TKAN: Temporal Kolmogorov-Arnold Networks

Remi Genet,Hugo Inzirillo
2024-06-06
Abstract:Recurrent Neural Networks (RNNs) have revolutionized many areas of machine learning, particularly in natural language and data sequence processing. Long Short-Term Memory (LSTM) has demonstrated its ability to capture long-term dependencies in sequential data. Inspired by the Kolmogorov-Arnold Networks (KANs) a promising alternatives to Multi-Layer Perceptrons (MLPs), we proposed a new neural networks architecture inspired by KAN and the LSTM, the Temporal Kolomogorov-Arnold Networks (TKANs). TKANs combined the strenght of both networks, it is composed of Recurring Kolmogorov-Arnold Networks (RKANs) Layers embedding memory management. This innovation enables us to perform multi-step time series forecasting with enhanced accuracy and efficiency. By addressing the limitations of traditional models in handling complex sequential patterns, the TKAN architecture offers significant potential for advancements in fields requiring more than one step ahead forecasting.
Machine Learning,Artificial Intelligence
What problem does this paper attempt to address?

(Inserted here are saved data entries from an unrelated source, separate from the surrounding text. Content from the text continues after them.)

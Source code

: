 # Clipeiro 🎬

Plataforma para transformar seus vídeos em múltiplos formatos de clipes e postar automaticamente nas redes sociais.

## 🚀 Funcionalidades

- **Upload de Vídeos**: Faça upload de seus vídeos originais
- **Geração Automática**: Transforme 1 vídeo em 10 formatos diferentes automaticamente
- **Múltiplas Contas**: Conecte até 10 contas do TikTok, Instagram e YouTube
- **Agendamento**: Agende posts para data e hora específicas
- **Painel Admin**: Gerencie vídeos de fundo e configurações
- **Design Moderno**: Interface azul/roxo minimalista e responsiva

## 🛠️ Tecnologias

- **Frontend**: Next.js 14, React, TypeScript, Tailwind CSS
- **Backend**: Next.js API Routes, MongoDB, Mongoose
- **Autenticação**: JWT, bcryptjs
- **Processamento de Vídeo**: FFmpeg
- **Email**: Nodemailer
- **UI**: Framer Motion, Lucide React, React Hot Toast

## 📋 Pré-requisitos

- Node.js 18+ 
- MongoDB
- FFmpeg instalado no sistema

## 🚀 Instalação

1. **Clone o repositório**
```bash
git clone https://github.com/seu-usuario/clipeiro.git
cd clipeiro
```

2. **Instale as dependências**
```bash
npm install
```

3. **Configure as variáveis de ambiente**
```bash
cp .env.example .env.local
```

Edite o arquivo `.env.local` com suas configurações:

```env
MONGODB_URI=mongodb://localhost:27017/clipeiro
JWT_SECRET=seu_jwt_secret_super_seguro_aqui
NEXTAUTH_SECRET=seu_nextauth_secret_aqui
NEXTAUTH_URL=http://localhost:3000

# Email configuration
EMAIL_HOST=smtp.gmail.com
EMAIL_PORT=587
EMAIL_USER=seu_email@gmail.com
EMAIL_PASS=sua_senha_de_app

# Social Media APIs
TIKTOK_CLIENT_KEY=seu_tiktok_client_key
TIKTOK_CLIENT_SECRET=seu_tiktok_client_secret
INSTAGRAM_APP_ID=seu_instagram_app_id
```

The paper attempts to address the issue of improving the accuracy and stability of multi-step predictions in time series forecasting. Specifically, the paper proposes a new neural network architecture called Temporal Kolmogorov-Arnold Networks (TKAN), which combines the advantages of Recurrent Neural Networks (RNN) and Kolmogorov-Arnold Networks (KAN). This architecture aims to overcome the gradient vanishing or exploding problems that traditional RNNs face when dealing with long-term dependencies. The paper introduces Recurrent Kolmogorov-Arnold Networks (RKAN) layers with gating mechanisms and incorporates the characteristics of Long Short-Term Memory (LSTM) units to achieve efficient memory management of sequence data. Experimental results show that TKAN outperforms traditional GRU and LSTM models in multi-step prediction tasks, demonstrating higher stability and generalization ability. This advantage is particularly evident when handling prediction tasks over longer time spans.